Hubo Boda, ¿Dónde Está la Felicidad?

María del Carmen García sacó con mimo del armario el vestido de novia de su hija y lo alisó, dejando que la tela inmaculada reluciera bajo la luz de la cocina. Unas lágrimas se le acumularon en los ojos. Azucena había vuelto a casa apenas tres meses después de la fastuosa boda, sin marido, sin sonrisa y sin ninguna fe en la felicidad.

Mamá, ¿puedo volver a vivir con vos? preguntó Azucena, temblorosa, apoyada en el umbral de la casa familiar con dos maletas en la mano.

María del Carmen la abrazó sin decir palabra y la ayudó a subir las pertenencias al piso. Las preguntas podrían esperar. La mujer sentía que algo se había roto de forma irremediable en la vida de su única hija.

Ahora que Azucena trabajaba, la madre no podía evitar los recuerdos amargos. Todo había empezado tan bonito.

Azucena había conocido a Sergio en la fiesta de fin de año de la empresa. Una amiga le había insistido en ir para no pasar el día sola; la joven había rehusado durante mucho tiempo, pero al final aceptó.

El alto moreno de ojos castaños la conquistó al instante. Le hacía regalos, le enviaba flores y organizaba citas románticas. Frente a tanto empeño, Azucena no pudo resistir. Seis meses después, Sergio se arrodilló en pleno restaurante, frente a todos los comensales.

Azucena, ¿quieres ser mi esposa? dijo, entregándole una caja de terciopelo con el anillo.

Azucena, sonrojada, sonrió y, aunque nunca había esperado una propuesta, a veces soñaba con ella. El salón quedó en silencio, y ella susurró:

Sí.

Arrancó la tormentosa preparación de la boda. Sergio insistía en un banquete ostentoso.

Amor, la boda solo pasa una vez en la vida. Quiero que sea perfecta le repetía con fervor.

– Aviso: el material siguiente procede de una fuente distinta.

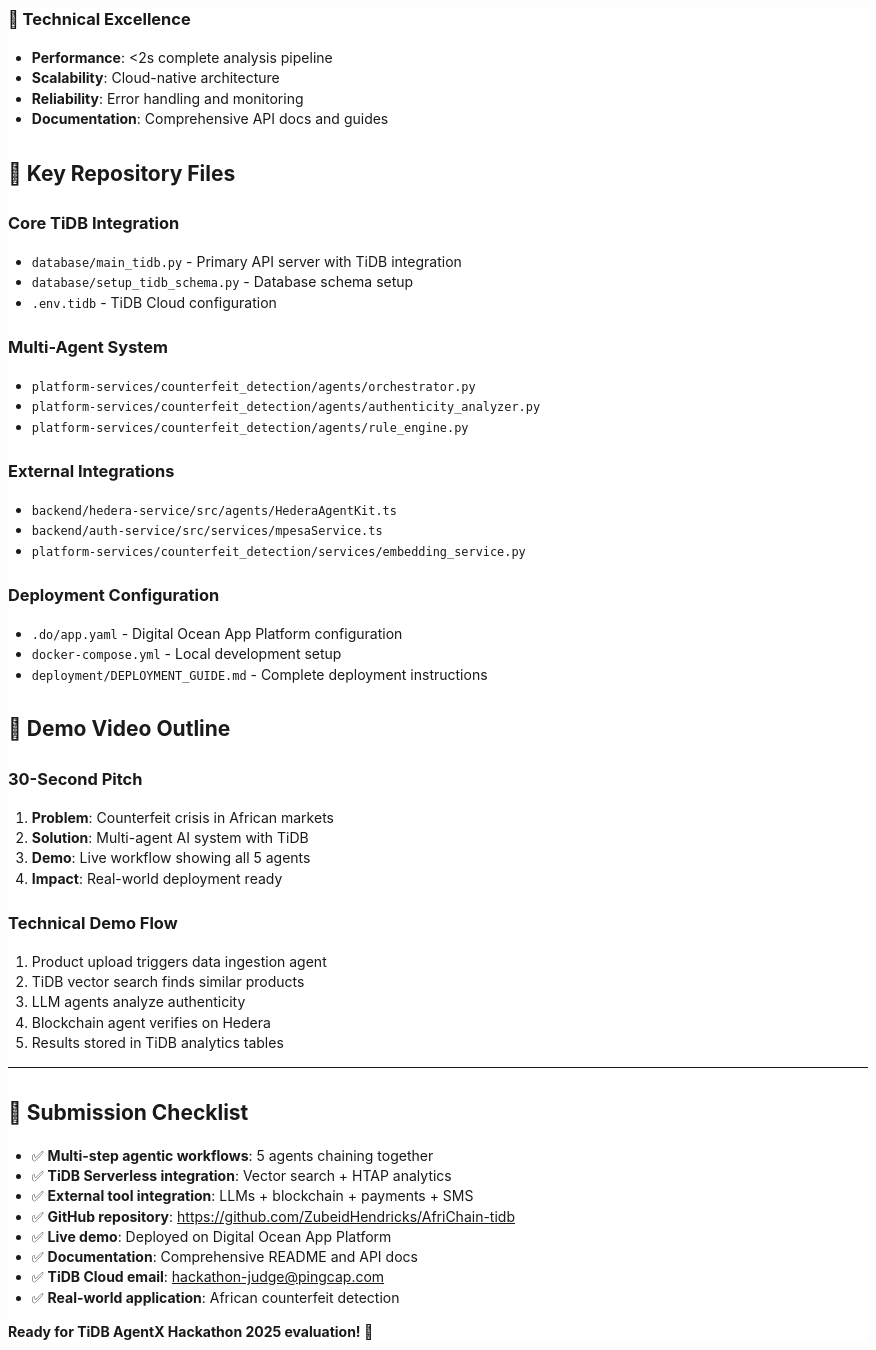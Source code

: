 ### 🚀 Technical Excellence
- **Performance**: <2s complete analysis pipeline
- **Scalability**: Cloud-native architecture
- **Reliability**: Error handling and monitoring
- **Documentation**: Comprehensive API docs and guides

## 📁 Key Repository Files

### Core TiDB Integration
- `database/main_tidb.py` - Primary API server with TiDB integration
- `database/setup_tidb_schema.py` - Database schema setup
- `.env.tidb` - TiDB Cloud configuration

### Multi-Agent System
- `platform-services/counterfeit_detection/agents/orchestrator.py`
- `platform-services/counterfeit_detection/agents/authenticity_analyzer.py`
- `platform-services/counterfeit_detection/agents/rule_engine.py`

### External Integrations
- `backend/hedera-service/src/agents/HederaAgentKit.ts`
- `backend/auth-service/src/services/mpesaService.ts`
- `platform-services/counterfeit_detection/services/embedding_service.py`

### Deployment Configuration
- `.do/app.yaml` - Digital Ocean App Platform configuration
- `docker-compose.yml` - Local development setup
- `deployment/DEPLOYMENT_GUIDE.md` - Complete deployment instructions

## 🎥 Demo Video Outline

### 30-Second Pitch
1. **Problem**: Counterfeit crisis in African markets
2. **Solution**: Multi-agent AI system with TiDB
3. **Demo**: Live workflow showing all 5 agents
4. **Impact**: Real-world deployment ready

### Technical Demo Flow
1. Product upload triggers data ingestion agent
2. TiDB vector search finds similar products
3. LLM agents analyze authenticity
4. Blockchain agent verifies on Hedera
5. Results stored in TiDB analytics tables

---

## 🏁 Submission Checklist

- ✅ **Multi-step agentic workflows**: 5 agents chaining together
- ✅ **TiDB Serverless integration**: Vector search + HTAP analytics
- ✅ **External tool integration**: LLMs + blockchain + payments + SMS
- ✅ **GitHub repository**: https://github.com/ZubeidHendricks/AfriChain-tidb
- ✅ **Live demo**: Deployed on Digital Ocean App Platform
- ✅ **Documentation**: Comprehensive README and API docs
- ✅ **TiDB Cloud email**: hackathon-judge@pingcap.com
- ✅ **Real-world application**: African counterfeit detection

**Ready for TiDB AgentX Hackathon 2025 evaluation! 🚀**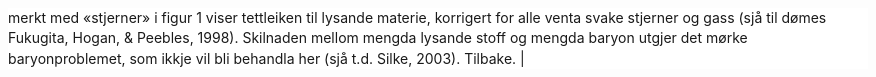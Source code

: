 merkt med «stjerner» i figur 1 viser tettleiken til lysande materie, korrigert for alle venta svake stjerner og gass (sjå til dømes Fukugita, Hogan, & Peebles, 1998). Skilnaden mellom mengda lysande stoff og mengda baryon utgjer det mørke baryonproblemet, som ikkje vil bli behandla her (sjå t.d. Silke, 2003). Tilbake. |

Azucena preferiría algo más modesto, pero cedió a los deseos del novio. Él eligió un restaurante de lujo en la Gran Vía, invitó a decenas de colegas y amigos, muchos de los cuales Azucena veía por primera vez.

María del Carmen suspiró, recordando la conversación en la cocina.

Hija, ¿no te estás apresurando? Apenas os conocéis le advirtió con cautela.

Mamá, ¡no te preocupes! Tengo veintiocho años. ¿Cuántos años más tengo que esperar? Además, Sergio es tan atento, no hallaría a un marido mejor replicó Azucena, radiante.

Pero al volver a casa, su mirada estaba apagada. ¿Qué habrá ocurrido?

Sergio se mudó al pequeño piso de una habitación de Azucena justo después de la boda. Afirmó que había alquilado un piso, pero que no tenía sentido gastar dinero cuando la joven tenía ya su propio domicilio.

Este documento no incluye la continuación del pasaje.